Perl Turns 25... (Score:5, Insightful)
...And is sexier than ever.
Web Server development (Score:4, Insightful)
I remember when Perl was the workhouse behind all custom web server development. One of the few times I had "fun" writing code. Such a cryptic looking language that made perfect sense the moments you are writing it and completely alien days later.
Re:Web Server development (Score:5, Insightful)
Perl is write-only in the hands of stupid hacks. Oh wait, that's any language.
Perl 6? (Score:4, Insightful)
Okay, so let's have a roll call of those of us using Perl 6 in production.
Hands?
Anybody?
Re:Web Server development (Score:5, Insightful)
Re:I used it. Once. (Score:5, Insightful)
When the boss hands me a flat text file with 50,000 lines in some random format that needs to be parsed and loaded into the database, I dust off my Perl book and write a short application to read each line and spit out SQL. I don't need the safety of Java or the byte processing of C. I don't need to handle every possible exception that could be thrown when opening a file. I don't need a GUI. I just need to open a file, read a line of text, use some regular expressions, do some tokenizing, and spit out more text into a separate file. Perl is fantastic for that. But I don't find much other use for Perl.
Re:I used it. Once. (Score:5, Insightful)
And, in python: list = [1, 1, 2, 2, 3, 3, 4, 4, ] unique = set(list)
Which is more readable?
use List::MoreUtils qw(uniq);
my @words = qw(foo bar baz foo zorg baz);
my @unique_words = uniq @words;
What was that about readability?
Re:I used it. Once. (Score:4, Insightful)
What I found in using Perl was that no two Perl programmers could read each others code.
That's silly. I'm just a medium-grade Perl jockey and I read and understand other projects' code. I find bugs and submit patches.
Perl doesn't force good style on you, but if you follow the guides of Perl Best Practices and check yourslelf with Perl Critic [cpan.org] you're going to produce code that most programmers can follow.
Some people aren't comfortable with 'enough rope to hang yourself', which is fine. Others think that forced indentation is the answer to good code style (I think semantic analysis is better). There are lots of options.
Re:Advantages of Perl (Score:3, Insightful)
Programs from 1998 still run because the language has been stagnant ever since. Python breaks because it actually improves sometimes. "The main power of Perl has always been its ability to quickly adapt"...seriously?
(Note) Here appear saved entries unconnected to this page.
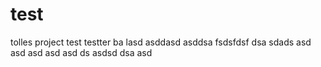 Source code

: # test
tolles project
test
testter
ba
lasd
asddasd
asddsa
fsdsfdsf
dsa
sdads
asd
asd
asd
asd
asd
ds
asdsd
dsa
asd
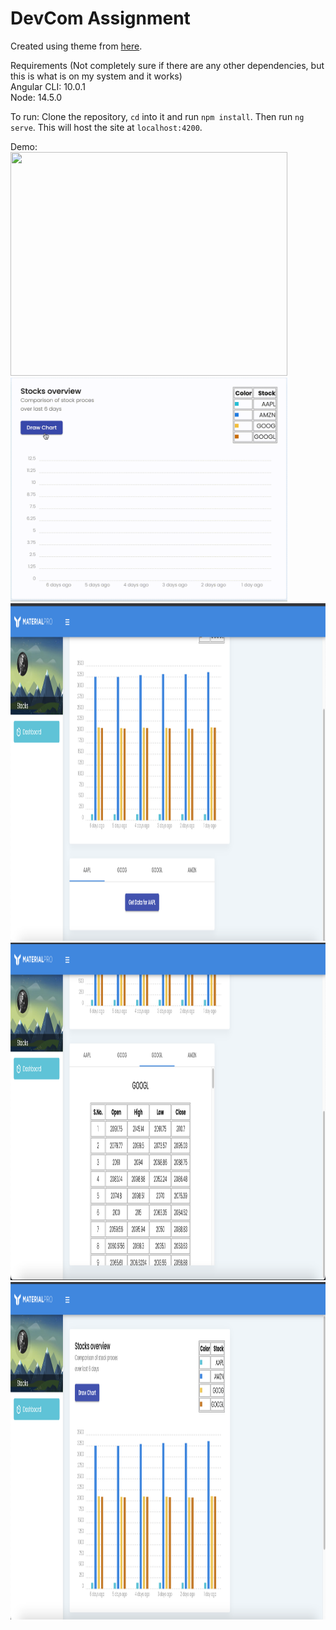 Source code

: # DevCom Assignment

Created using theme from [here](https://www.wrappixel.com/templates/materialpro-angular-lite/#comparison).

Requirements (Not completely sure if there are any other dependencies, but this is what is on my system and it works) <br>
Angular CLI: 10.0.1 <br>
Node: 14.5.0

To run:
Clone the repository, `cd` into it and run `npm install`. Then run `ng serve`. This will host the site at `localhost:4200`.

Demo:
<br>
<img src="screenshots/data.gif" width=443 height=358>
<img src="screenshots/chart.gif" width=443 height=358>
<img src="screenshots/screenshot1.png" width=1152 height=540>
<img src="screenshots/screenshot2.png" width=1152 height=540>
<img src="screenshots/screenshot3.png" width=1152 height=540>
Perl 6 has been stuck in R&D hell for a dozen years now [slashdot.org]. Even the Duke Nukem Forever team is starting to feel awkward about how long it's taking.
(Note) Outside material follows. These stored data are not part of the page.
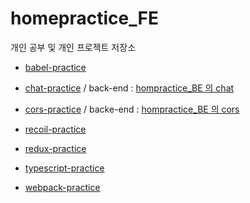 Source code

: # homepractice_FE
개인 공부 및 개인 프로젝트 저장소

- [babel-practice](https://github.com/dhsj8405/homepractice_FE/tree/main/babel-practice)

- [chat-practice](https://github.com/dhsj8405/homepractice_FE/tree/main/chat-practice) / back-end : [hompractice_BE 의 chat](https://github.com/dhsj8405/homepractice_BE/tree/main/chat)

- [cors-practice](https://github.com/dhsj8405/homepractice_FE/tree/main/cors-practice) / backe-end : [hompractice_BE 의 cors](https://github.com/dhsj8405/homepractice_BE/tree/main/cors)

- [recoil-practice](https://github.com/dhsj8405/homepractice_FE/tree/main/recoil-practice)

- [redux-practice](https://github.com/dhsj8405/homepractice_FE/tree/main/redux-practice)

- [typescript-practice](https://github.com/dhsj8405/homepractice_FE/tree/main/typescript-practice)

- [webpack-practice](https://github.com/dhsj8405/homepractice_FE/tree/main/webpack-practice)

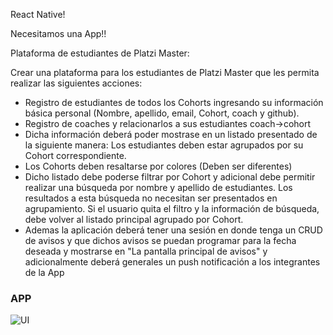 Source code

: 
React Native!

Necesitamos una App!!

Plataforma de estudiantes de Platzi Master:

Crear una plataforma para los estudiantes de Platzi Master que les permita realizar las siguientes acciones:

- Registro de estudiantes de todos los Cohorts ingresando su información básica personal (Nombre, apellido, email, Cohort, coach y github).
- Registro de coaches y relacionarlos a sus estudiantes coach->cohort
-  Dicha información deberá poder mostrase en un listado presentado de la siguiente manera: Los estudiantes deben estar agrupados por su Cohort correspondiente.
- Los Cohorts deben resaltarse por colores (Deben ser diferentes)
- Dicho listado debe poderse filtrar por Cohort y adicional debe permitir realizar una búsqueda por nombre y apellido de estudiantes. Los resultados a esta búsqueda no necesitan ser presentados en agrupamiento. Si el usuario quita el filtro y la información de búsqueda, debe volver al listado principal agrupado por Cohort.
- Ademas la aplicación deberá tener una sesión en donde tenga un CRUD de avisos y que dichos avisos se puedan programar para la fecha deseada y mostrarse en "La pantalla principal de avisos" y adicionalmente deberá generales un push notificación a los integrantes de la App

### APP

![UI]()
Re:libraries first (Score:4, Insightful)
Are you using 5.16.2?
Are you using Moose/Mouse/Moo for complex data types and/or object oriented programming.?
Perl is alive and well.
If you think of 5 as being a syntax identifier, then you might be pleased to see all of the development that's gone on since Perl 4 gave way to Perl 5.
It sounds a little bit like you're complaining that Perl's development has not followed your idea of semantic version numbering.